Among those stories of rural interest, which form the largest group
in the Collection, are, "British of a Devale", "Ratu Banda", "Sunil", "Danture"
etc.; in all these, it is the village and its variegated crowd that fill
his canvases......... they are largely his stock-in-trade in these tales
of absorbing anecdotes. One sees among them farm labourers, traditional
artisans, toddy-brewers, petty thieves, and such others, whom SA calls
'the riff-raff. These make a curious yet, enduring gathering of human
types with their distinguishing fads, foibles and follies, and he spins
out his tales of his with a sure hand for, he intimately knows his
'stock-in-trade' and that lends to them a garb of authenticity and
breathes life into them.
Take a character like Sunil of the story by the same title; he gets
into one scrape after another, most of the time falling foul with the
Police.
Then, there is the village Patriarch, an important government officer
of the Colonial times, but now retired, an awesome figure with an ample
beard spreading over his chest "like a bib"! Numerous are the menials
and family retainers who serve him hand and foot in his sprawling
Walauwa; he would smoke nothing but pipe after pipe of 'Three Nuns'
tobacco. He features large in the story, "A Chapter from an Unfinished
Book"; this ageing Kandyan Nilame still lives in the past and is unable
to get off it and is engaged in a futile battle to retrieve and retain
it, but the odds are against him: his two wayward sons Punchi and
Madduma are engaged in a senseless squandering of the family wealth and
its prestige, all that the father cherishes: they live lives of
drunkenness and dissipation; when Mediuma asks the old man permission to
marry a girl from the South, so alien to the father's ways of thinking
and entrenched values, it is the last straw to break the camel's back.
Delicacy
He is unable to realise that inexorable Time, true its form, is
sweeping away the driftwood of the past and, together with it, the fond
shibboleths of the by-gone era, in its resistless tidal wave!

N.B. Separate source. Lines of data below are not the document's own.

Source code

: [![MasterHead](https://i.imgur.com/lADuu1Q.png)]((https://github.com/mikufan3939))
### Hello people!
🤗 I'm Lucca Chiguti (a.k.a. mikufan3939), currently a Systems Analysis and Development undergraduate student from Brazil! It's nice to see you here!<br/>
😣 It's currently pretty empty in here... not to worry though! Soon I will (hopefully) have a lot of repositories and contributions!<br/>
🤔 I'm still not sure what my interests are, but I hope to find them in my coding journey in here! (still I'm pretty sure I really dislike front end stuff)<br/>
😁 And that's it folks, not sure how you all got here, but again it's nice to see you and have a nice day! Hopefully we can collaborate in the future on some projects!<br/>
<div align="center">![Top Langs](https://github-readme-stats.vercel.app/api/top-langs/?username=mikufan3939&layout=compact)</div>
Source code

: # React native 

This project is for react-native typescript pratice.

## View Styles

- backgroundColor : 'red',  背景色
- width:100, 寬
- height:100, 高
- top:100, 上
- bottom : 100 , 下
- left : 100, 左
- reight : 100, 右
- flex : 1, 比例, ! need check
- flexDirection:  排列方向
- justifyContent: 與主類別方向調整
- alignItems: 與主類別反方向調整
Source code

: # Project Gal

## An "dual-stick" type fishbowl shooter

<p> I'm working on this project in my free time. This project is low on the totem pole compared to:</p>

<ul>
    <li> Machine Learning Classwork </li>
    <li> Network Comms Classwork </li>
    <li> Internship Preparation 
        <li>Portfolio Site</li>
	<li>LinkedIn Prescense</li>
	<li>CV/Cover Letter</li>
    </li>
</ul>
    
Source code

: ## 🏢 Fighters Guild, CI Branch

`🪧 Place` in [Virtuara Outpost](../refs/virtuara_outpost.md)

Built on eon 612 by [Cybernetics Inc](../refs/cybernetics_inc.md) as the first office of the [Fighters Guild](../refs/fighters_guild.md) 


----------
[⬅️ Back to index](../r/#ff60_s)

There are also a few stories that apparently do not belong to the
main stream: some of them are, "The Love Story of a Teacher", "The
Terminal" and "Illicit Transport". The first mentioned, is a little
story of a love affair in a school, between two Teachers ..... a feature
not so uncommon in schools for, teachers too, after all, are human
beings and are subject to all the frailties that other humans are beset
with; in such matters the moves are discreet and the writer refrains
from being explicit and preserves its delicacy; the affair is domed
right from its start; only seething grief remains, stubbornly refusing
to leave. "At the Terminal" is really not a story as such; the writer
himself admits it.
What transpires is reminiscent of the scenes that prevailed in those
early American Wild West stories of 'Boom Towns' of desperadoes,
drunkenness, gambling, crime cheap women and general lawlessness; there,
it was gold, here it is gems.
This mushroom colony is Maraka, in Laggala, caught in the maelstrom
of the 'Gem-rush' of the 1970s. True, it is not a story in the
conventional sense, but the author's masterly handling of his material
and its presentation have given a vitality and a new dimension to this
document, entirely capturing the reader's imagination. Two other
stories, the "Nuptials" and "Illicit Transport" have been designed to
serve tow common threshold interests found in some readers namely,
Humour as found in the former and Suspense, as found in the latter. In
the first, the author pokes fun at his erring and excitable wife; in
this unbridled spree of fun, he spares nobody, not even himself! In the
other, the suspense is created as a few persons transport some illicit
timber in a vehicle and they notice a Police Patrolling motor cycle with
two Police men persistently following their vehicle.
Super-normal
As in all such stories, the denouement and, with it, the relief comes
at the end, when they discover that the Policemen's motive is entirely
different!
The two stories, "A Haunting we will Go" and, "The Call" belong to
another category, also quite popular with some readers; they cater to
their interest in the super-normal and the psychic: both deal with
ghosts and unseen powers. The second, "The Call", is of a well-known,
but stereotyped format: distant happenings connecting loved-ones send
their echoes in mysterious ways to concerned parents and other loved
ones in their homes. This is a perennial theme often used: Maupassant,
in his time used it; our own Gunadasa Amarasekera has used it today.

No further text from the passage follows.